### What the task asks
Copy out exactly the stretch of the listing below that begins at the line containing "## 연산자 우선순위와 결합 법칙" and ends at the line containing "증감연산자: 앞에 붙이냐 뒤에 붙이냐에 따라 결과가 다를 수 있음.", and copy nothing outside it.

### Material to process
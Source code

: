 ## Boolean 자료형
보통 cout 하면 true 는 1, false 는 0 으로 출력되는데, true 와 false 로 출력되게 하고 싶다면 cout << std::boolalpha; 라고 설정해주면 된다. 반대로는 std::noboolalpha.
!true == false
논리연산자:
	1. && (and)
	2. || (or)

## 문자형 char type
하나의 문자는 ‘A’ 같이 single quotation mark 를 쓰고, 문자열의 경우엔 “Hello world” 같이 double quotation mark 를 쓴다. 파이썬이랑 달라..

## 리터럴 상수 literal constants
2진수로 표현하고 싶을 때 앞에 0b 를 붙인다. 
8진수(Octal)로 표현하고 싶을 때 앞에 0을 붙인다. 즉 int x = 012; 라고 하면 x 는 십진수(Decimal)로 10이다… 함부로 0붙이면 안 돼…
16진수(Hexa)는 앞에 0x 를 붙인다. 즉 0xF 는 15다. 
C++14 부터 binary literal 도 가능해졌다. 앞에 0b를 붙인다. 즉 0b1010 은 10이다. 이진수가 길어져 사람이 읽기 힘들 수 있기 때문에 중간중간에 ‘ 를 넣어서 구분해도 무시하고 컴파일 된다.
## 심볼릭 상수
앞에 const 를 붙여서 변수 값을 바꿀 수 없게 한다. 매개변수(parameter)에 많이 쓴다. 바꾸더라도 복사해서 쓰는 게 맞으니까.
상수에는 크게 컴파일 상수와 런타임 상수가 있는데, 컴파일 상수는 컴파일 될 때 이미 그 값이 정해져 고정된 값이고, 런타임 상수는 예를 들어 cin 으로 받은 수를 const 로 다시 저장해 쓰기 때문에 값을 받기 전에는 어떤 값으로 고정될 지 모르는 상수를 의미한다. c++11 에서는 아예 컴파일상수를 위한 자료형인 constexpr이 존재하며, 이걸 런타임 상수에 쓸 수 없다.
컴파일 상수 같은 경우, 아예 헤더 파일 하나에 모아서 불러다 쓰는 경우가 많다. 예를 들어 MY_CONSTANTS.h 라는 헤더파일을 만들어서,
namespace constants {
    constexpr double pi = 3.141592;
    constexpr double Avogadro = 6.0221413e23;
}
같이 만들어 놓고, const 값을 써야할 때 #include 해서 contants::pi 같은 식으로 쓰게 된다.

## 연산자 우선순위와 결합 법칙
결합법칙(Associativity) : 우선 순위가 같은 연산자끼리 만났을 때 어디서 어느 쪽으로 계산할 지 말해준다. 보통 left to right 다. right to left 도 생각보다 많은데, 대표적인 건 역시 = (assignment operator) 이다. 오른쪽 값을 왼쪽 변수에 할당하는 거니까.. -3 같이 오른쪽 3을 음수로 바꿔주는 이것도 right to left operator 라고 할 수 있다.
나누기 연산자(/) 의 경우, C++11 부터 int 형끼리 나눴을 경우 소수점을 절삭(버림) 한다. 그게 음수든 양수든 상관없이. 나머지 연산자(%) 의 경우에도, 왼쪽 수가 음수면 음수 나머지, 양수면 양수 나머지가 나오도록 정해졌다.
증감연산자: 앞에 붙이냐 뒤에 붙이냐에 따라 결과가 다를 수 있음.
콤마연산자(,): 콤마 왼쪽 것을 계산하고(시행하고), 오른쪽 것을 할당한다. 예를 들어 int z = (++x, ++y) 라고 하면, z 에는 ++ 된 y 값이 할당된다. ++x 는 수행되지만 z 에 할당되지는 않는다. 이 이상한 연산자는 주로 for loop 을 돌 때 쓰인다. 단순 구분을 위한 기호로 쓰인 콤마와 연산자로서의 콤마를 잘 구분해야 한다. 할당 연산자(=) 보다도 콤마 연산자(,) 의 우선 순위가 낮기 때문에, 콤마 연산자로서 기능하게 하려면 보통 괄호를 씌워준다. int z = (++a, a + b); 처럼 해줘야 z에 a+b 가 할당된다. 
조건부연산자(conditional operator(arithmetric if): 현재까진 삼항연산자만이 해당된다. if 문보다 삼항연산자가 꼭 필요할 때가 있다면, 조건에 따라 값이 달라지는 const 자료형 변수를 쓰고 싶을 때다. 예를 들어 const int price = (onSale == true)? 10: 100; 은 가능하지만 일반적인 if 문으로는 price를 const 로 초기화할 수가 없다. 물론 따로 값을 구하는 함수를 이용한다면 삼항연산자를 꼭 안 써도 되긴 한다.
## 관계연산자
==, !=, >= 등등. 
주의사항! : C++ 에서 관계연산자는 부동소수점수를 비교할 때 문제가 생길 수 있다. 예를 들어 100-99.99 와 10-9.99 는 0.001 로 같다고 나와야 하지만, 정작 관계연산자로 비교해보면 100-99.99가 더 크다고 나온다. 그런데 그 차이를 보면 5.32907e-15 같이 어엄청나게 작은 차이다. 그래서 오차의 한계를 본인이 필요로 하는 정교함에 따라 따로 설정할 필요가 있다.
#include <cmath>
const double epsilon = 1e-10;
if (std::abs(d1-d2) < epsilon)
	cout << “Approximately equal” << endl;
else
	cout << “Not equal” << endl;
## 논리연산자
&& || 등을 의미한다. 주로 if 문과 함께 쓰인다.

### Result of this exercise
## 연산자 우선순위와 결합 법칙
결합법칙(Associativity) : 우선 순위가 같은 연산자끼리 만났을 때 어디서 어느 쪽으로 계산할 지 말해준다. 보통 left to right 다. right to left 도 생각보다 많은데, 대표적인 건 역시 = (assignment operator) 이다. 오른쪽 값을 왼쪽 변수에 할당하는 거니까.. -3 같이 오른쪽 3을 음수로 바꿔주는 이것도 right to left operator 라고 할 수 있다.
나누기 연산자(/) 의 경우, C++11 부터 int 형끼리 나눴을 경우 소수점을 절삭(버림) 한다. 그게 음수든 양수든 상관없이. 나머지 연산자(%) 의 경우에도, 왼쪽 수가 음수면 음수 나머지, 양수면 양수 나머지가 나오도록 정해졌다.
증감연산자: 앞에 붙이냐 뒤에 붙이냐에 따라 결과가 다를 수 있음.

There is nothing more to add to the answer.